ABSTRACT

We’ve already encountered some of the early ripostes to Darwinism, issues about hybrids, probability, and entropy. But three abiding lines of attack are worth considering here. I don’t think the critics succeed in pulling down Darwin’s citadel. But they help reveal evolution’s strengths and limits. The first of the three was voiced by Darwin’s teacher Adam Sedgwick:

Evolution was atheistical, cold, materialistic. It ignored “all rational conception of a final cause.” Those were motives of the critique. But motives don’t render a theory false. Sedgwick’s argument was that evolution rests on a tissue of circumstantial evidence. It fails to meet the standards of inductive reasoning. By the late nineteenth century that charge had become boilerplate. It was pursued in the twentieth by the creation science movement and elaborated by Alvin Plantinga.

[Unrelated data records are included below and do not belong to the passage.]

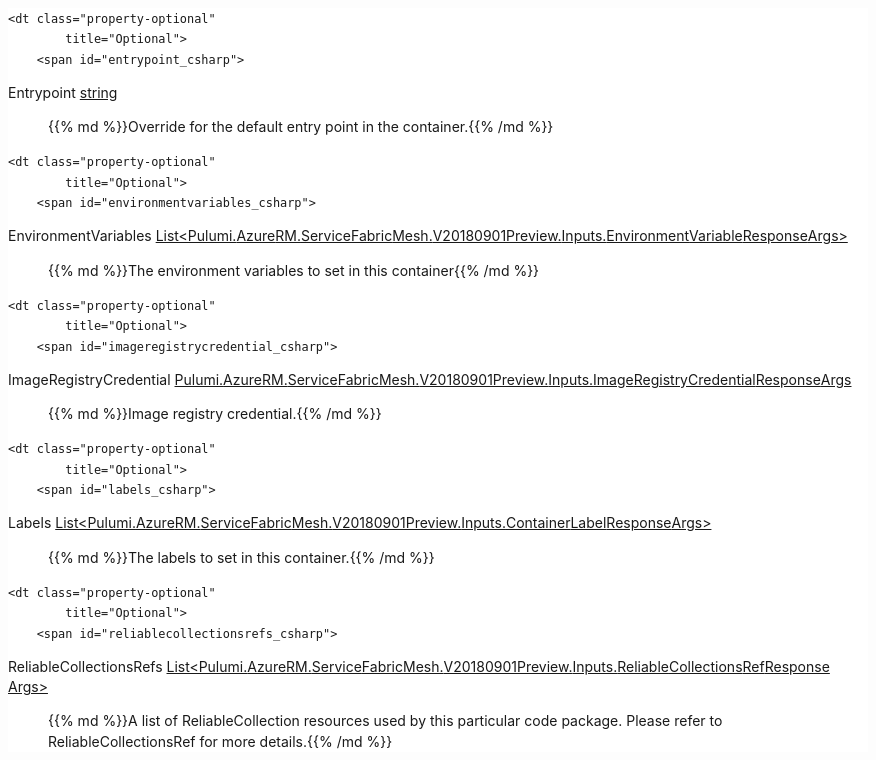     <dt class="property-optional"
            title="Optional">
        <span id="entrypoint_csharp">
<a href="#entrypoint_csharp" style="color: inherit; text-decoration: inherit;">Entrypoint</a>
</span> 
        <span class="property-indicator"></span>
        <span class="property-type"><a href="https://docs.microsoft.com/en-us/dotnet/csharp/language-reference/builtin-types/built-in-types">string</a></span>
    </dt>
    <dd>{{% md %}}Override for the default entry point in the container.{{% /md %}}</dd>

    <dt class="property-optional"
            title="Optional">
        <span id="environmentvariables_csharp">
<a href="#environmentvariables_csharp" style="color: inherit; text-decoration: inherit;">Environment<wbr>Variables</a>
</span> 
        <span class="property-indicator"></span>
        <span class="property-type"><a href="#environmentvariableresponse">List&lt;Pulumi.<wbr>Azure<wbr>RM.<wbr>Service<wbr>Fabric<wbr>Mesh.<wbr>V20180901Preview.<wbr>Inputs.<wbr>Environment<wbr>Variable<wbr>Response<wbr>Args&gt;</a></span>
    </dt>
    <dd>{{% md %}}The environment variables to set in this container{{% /md %}}</dd>

    <dt class="property-optional"
            title="Optional">
        <span id="imageregistrycredential_csharp">
<a href="#imageregistrycredential_csharp" style="color: inherit; text-decoration: inherit;">Image<wbr>Registry<wbr>Credential</a>
</span> 
        <span class="property-indicator"></span>
        <span class="property-type"><a href="#imageregistrycredentialresponse">Pulumi.<wbr>Azure<wbr>RM.<wbr>Service<wbr>Fabric<wbr>Mesh.<wbr>V20180901Preview.<wbr>Inputs.<wbr>Image<wbr>Registry<wbr>Credential<wbr>Response<wbr>Args</a></span>
    </dt>
    <dd>{{% md %}}Image registry credential.{{% /md %}}</dd>

    <dt class="property-optional"
            title="Optional">
        <span id="labels_csharp">
<a href="#labels_csharp" style="color: inherit; text-decoration: inherit;">Labels</a>
</span> 
        <span class="property-indicator"></span>
        <span class="property-type"><a href="#containerlabelresponse">List&lt;Pulumi.<wbr>Azure<wbr>RM.<wbr>Service<wbr>Fabric<wbr>Mesh.<wbr>V20180901Preview.<wbr>Inputs.<wbr>Container<wbr>Label<wbr>Response<wbr>Args&gt;</a></span>
    </dt>
    <dd>{{% md %}}The labels to set in this container.{{% /md %}}</dd>

    <dt class="property-optional"
            title="Optional">
        <span id="reliablecollectionsrefs_csharp">
<a href="#reliablecollectionsrefs_csharp" style="color: inherit; text-decoration: inherit;">Reliable<wbr>Collections<wbr>Refs</a>
</span> 
        <span class="property-indicator"></span>
        <span class="property-type"><a href="#reliablecollectionsrefresponse">List&lt;Pulumi.<wbr>Azure<wbr>RM.<wbr>Service<wbr>Fabric<wbr>Mesh.<wbr>V20180901Preview.<wbr>Inputs.<wbr>Reliable<wbr>Collections<wbr>Ref<wbr>Response<wbr>Args&gt;</a></span>
    </dt>
    <dd>{{% md %}}A list of ReliableCollection resources used by this particular code package. Please refer to ReliableCollectionsRef for more details.{{% /md %}}</dd>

The second charge is Karl Popper’s: evolution is a near tautology. It

ascribes the survival of adaptive forms to their fitness. But Darwinian fitness just means survival, as measured in ratios of viable offspring. Types that survive are, by definition, well adapted; but adaptive traits are those that promote survival. So Darwinism seems to explain nothing and make no real predictions. Its story is not falsifiable: No conceivable evidence could count against it – a sure sign of vacuity. Third comes Intelligent Design. The core objection: Living structures and

processes are irreducibly complex. They cannot evolve piecemeal, since there’s no utility, thus no adaptive edge, in their isolated components. Darwinism is trapped in its own mechanistic dogma.